Touro Nevada’s Research Day hosted 64 presentations that covered myriad of healthcare and educational studies.
“Through creativity, hard work, and persistence, faculty, staff, students, and outside collaborators have had to overcome many obstacles to bring you these original research projects,” said Dr. Cheryl Vanier, Touro University Nevada’s Chief Research Officer. “My admiration goes out to everyone who has been able to rise above the extraordinary challenges of the day to add research to an already-full schedule.”
The Research Day program began with a keynote speech from Dr. Dennis Corbeil, group leader and head of the tissue engineering laboratories at the Biotechnology Center of the Technische Universität Dresden in Dresden, Germany.
Dr. Corbeil spoke about CD133, a special marker used to recognize certain types of stem cells that is likely to be involved in cancer and retinal degeneration.
Since this year’s Research Day was held virtually, posters were available a week prior to the event, petition was added, and attendees could participate in a question-and-answer session with the author(s) of each project on Research Day.

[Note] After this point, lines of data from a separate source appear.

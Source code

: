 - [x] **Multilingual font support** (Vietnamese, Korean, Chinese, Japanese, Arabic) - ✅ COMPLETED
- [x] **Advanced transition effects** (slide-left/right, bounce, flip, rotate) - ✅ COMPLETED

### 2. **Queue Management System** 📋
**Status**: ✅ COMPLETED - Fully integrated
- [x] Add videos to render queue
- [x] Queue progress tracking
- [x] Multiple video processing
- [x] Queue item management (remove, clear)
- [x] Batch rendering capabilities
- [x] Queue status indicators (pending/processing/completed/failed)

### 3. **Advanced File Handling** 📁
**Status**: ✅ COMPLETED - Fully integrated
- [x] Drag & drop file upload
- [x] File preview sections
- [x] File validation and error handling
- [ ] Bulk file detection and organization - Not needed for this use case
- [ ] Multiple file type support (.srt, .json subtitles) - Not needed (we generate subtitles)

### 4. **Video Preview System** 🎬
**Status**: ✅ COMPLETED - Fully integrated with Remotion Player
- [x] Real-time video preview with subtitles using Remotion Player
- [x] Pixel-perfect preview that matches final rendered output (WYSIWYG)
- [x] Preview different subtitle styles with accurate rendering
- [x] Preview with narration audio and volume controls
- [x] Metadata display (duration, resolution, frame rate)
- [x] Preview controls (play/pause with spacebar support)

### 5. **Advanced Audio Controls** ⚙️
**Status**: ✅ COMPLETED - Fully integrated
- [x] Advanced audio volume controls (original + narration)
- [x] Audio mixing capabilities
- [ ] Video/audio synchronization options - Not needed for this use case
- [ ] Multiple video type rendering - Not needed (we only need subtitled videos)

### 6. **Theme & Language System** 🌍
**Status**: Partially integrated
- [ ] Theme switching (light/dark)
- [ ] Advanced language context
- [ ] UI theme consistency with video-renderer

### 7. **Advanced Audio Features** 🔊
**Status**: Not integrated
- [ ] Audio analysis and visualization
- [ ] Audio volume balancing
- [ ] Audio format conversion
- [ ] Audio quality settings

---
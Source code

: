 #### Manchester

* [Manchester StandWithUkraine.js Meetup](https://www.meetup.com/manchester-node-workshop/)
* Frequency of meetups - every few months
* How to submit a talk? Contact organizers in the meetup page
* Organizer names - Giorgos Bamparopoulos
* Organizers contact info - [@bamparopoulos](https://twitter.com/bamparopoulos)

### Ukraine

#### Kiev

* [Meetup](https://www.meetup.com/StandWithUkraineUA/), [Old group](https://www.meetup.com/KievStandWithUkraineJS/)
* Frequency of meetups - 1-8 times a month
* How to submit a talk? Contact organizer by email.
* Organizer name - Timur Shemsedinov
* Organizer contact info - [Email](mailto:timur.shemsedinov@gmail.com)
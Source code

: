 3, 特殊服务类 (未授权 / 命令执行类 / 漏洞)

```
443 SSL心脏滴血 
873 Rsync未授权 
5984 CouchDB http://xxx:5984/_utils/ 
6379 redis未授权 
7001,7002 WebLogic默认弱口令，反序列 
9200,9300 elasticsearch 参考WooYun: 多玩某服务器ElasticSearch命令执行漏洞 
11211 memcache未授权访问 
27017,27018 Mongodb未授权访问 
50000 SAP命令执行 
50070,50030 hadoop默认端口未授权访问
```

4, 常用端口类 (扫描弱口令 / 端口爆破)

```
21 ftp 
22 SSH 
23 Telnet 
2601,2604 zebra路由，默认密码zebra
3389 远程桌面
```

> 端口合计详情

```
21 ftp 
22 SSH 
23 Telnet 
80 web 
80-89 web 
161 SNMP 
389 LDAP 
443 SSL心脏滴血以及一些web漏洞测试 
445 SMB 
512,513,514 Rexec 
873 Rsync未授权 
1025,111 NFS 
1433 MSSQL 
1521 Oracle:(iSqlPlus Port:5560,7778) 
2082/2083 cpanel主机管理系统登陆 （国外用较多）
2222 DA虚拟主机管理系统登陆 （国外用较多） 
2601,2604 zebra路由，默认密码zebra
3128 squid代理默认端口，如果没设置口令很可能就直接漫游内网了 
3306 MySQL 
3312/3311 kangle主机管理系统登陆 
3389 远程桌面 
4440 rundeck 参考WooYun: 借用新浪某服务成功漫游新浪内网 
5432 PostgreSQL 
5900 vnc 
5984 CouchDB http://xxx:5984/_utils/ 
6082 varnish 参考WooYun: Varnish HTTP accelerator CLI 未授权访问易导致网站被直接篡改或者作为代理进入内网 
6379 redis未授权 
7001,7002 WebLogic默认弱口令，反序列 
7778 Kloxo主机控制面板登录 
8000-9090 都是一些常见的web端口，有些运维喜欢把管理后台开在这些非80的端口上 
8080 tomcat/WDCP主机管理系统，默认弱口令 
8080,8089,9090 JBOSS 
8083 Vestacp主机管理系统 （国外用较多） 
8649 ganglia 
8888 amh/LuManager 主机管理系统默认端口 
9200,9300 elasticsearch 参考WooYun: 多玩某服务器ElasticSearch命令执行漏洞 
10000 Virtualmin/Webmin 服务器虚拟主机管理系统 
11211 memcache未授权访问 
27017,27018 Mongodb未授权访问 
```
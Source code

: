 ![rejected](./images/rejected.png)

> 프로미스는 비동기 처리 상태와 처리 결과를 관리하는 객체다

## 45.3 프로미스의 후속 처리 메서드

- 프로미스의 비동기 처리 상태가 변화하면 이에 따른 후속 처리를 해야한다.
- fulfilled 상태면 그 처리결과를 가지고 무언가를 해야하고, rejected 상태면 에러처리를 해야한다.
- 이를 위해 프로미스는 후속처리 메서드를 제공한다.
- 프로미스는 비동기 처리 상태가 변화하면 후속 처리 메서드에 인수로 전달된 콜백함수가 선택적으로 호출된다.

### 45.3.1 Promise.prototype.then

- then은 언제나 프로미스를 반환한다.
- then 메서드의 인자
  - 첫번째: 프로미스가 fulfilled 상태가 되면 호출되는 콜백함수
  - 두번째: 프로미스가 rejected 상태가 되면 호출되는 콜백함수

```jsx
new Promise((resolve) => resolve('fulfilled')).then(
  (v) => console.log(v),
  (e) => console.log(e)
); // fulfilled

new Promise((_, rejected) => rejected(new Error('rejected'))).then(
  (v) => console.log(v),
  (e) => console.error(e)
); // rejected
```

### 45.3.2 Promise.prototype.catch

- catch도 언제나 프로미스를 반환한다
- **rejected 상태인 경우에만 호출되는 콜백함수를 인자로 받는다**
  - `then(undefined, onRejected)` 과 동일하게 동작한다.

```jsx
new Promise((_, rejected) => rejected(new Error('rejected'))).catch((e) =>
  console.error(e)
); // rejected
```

The evening closed with eight oral presentations covering several topics, including soft-tissue therapy techniques, the effects of COVID-19, firearm storage laws, childhood obesity, and more.
“I was very impressed with how this year’s Research Day came together; especially since everything needed to be done remotely,” Dr. Vanier said. “To put an event of this magnitude together and have the success we did is a testament to the dedication of our students, faculty, and collaborators who spent months, and sometimes years, on their research projects. Research remains at the forefront of healthcare and education. As we navigate through the COVID-19 pandemic, research is needed more than ever to understand our changing world.”